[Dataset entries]
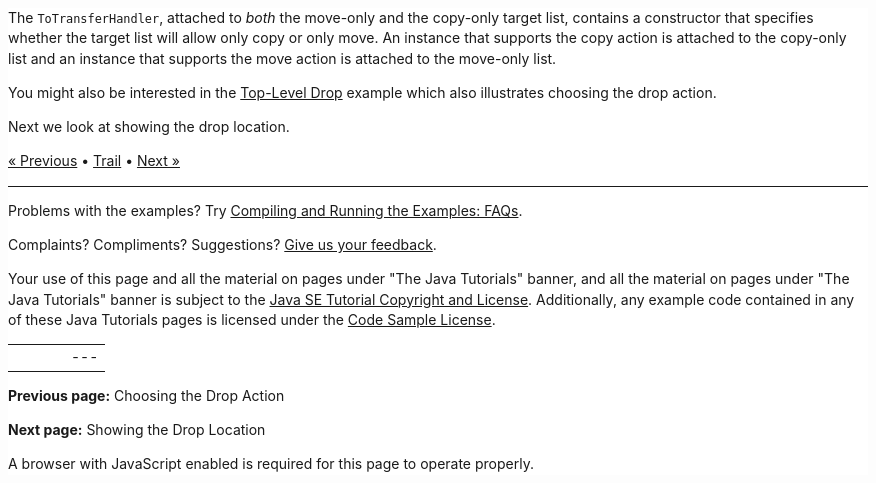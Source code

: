 The `ToTransferHandler`, attached to *both*
the move-only and the copy-only target list, contains a constructor
that specifies whether the target list will allow only copy or only move.
An instance that supports the copy action is attached to the
copy-only list and an instance that supports the move action is attached
to the move-only list.

You might also be interested in the
[Top-Level Drop](toplevel.html) example which also illustrates choosing the drop action.

Next we look at showing the drop location.

[« Previous](dropaction.html)
•
[Trail](../TOC.html)
•
[Next »](showdroploc.html)

---

Problems with the examples? Try [Compiling and Running
the Examples: FAQs](../../information/run-examples.html).
  
Complaints? Compliments? Suggestions? [Give
us your feedback](http://download.oracle.com/javase/feedback.html).

Your use of this page and all the material on pages under "The Java Tutorials" banner,
and all the material on pages under "The Java Tutorials" banner is subject to the [Java SE Tutorial Copyright
and License](../../information/license.html).
Additionally, any example code contained in any of these Java
Tutorials pages is licensed under the
[Code
Sample License](http://developers.sun.com/license/berkeley_license.html).

|  |  |  |  |  |
| --- | --- | --- | --- | --- |
| |  |  | | --- | --- | | duke image | Oracle logo | | [About Oracle](http://www.oracle.com/us/corporate/index.html) | [Oracle Technology Network](http://www.oracle.com/technology/index.html) | [Terms of Service](https://www.samplecode.oracle.com/servlets/CompulsoryClickThrough?type=TermsOfService) | Copyright © 1995, 2011 Oracle and/or its affiliates. All rights reserved. |

**Previous page:** Choosing the Drop Action
  
**Next page:** Showing the Drop Location




A browser with JavaScript enabled is required for this page to operate properly.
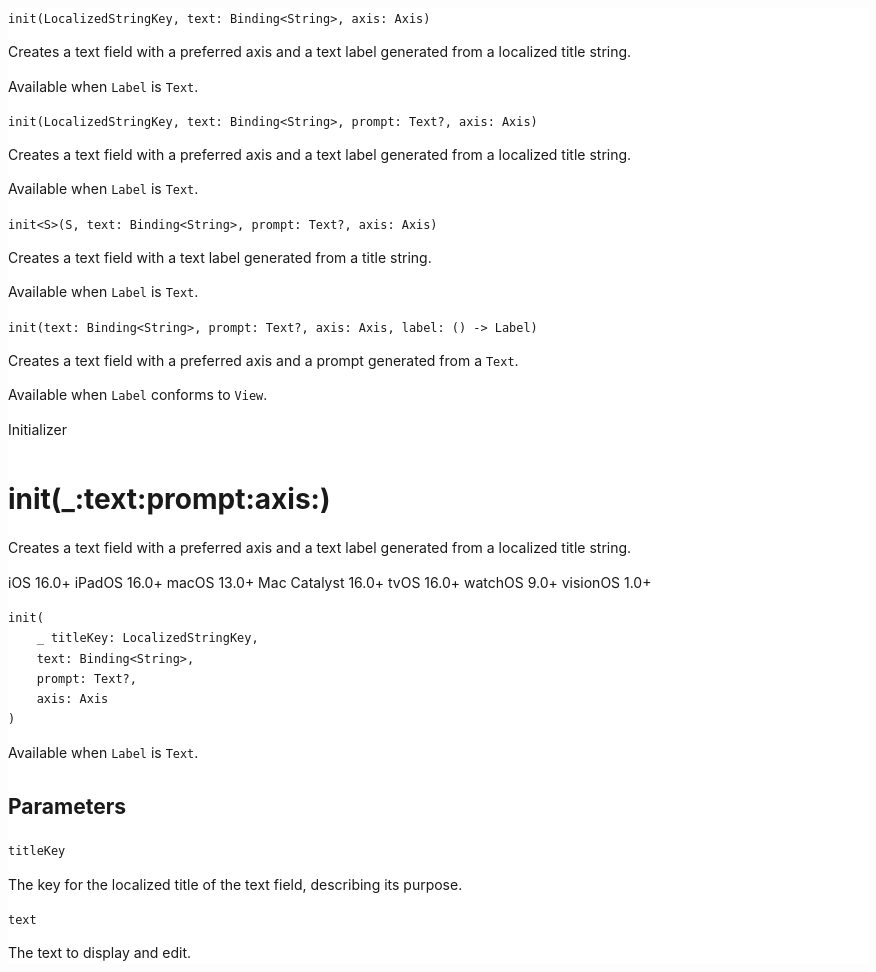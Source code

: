 `init(LocalizedStringKey, text: Binding<String>, axis: Axis)`

Creates a text field with a preferred axis and a text label generated from a
localized title string.

Available when `Label` is `Text`.

`init(LocalizedStringKey, text: Binding<String>, prompt: Text?, axis: Axis)`

Creates a text field with a preferred axis and a text label generated from a
localized title string.

Available when `Label` is `Text`.

`init<S>(S, text: Binding<String>, prompt: Text?, axis: Axis)`

Creates a text field with a text label generated from a title string.

Available when `Label` is `Text`.

`init(text: Binding<String>, prompt: Text?, axis: Axis, label: () -> Label)`

Creates a text field with a preferred axis and a prompt generated from a
`Text`.

Available when `Label` conforms to `View`.

Initializer

# init(_:text:prompt:axis:)

Creates a text field with a preferred axis and a text label generated from a
localized title string.

iOS 16.0+  iPadOS 16.0+  macOS 13.0+  Mac Catalyst 16.0+  tvOS 16.0+  watchOS
9.0+  visionOS 1.0+

    
    
    init(
        _ titleKey: LocalizedStringKey,
        text: Binding<String>,
        prompt: Text?,
        axis: Axis
    )

Available when `Label` is `Text`.

##  Parameters

`titleKey`

    

The key for the localized title of the text field, describing its purpose.

`text`

    

The text to display and edit.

Task details :: In the entries above, find each line with the word "attached" and copy it.

Answer for the task ::
: The `ToTransferHandler`, attached to *both*
An instance that supports the copy action is attached to the
copy-only list and an instance that supports the move action is attached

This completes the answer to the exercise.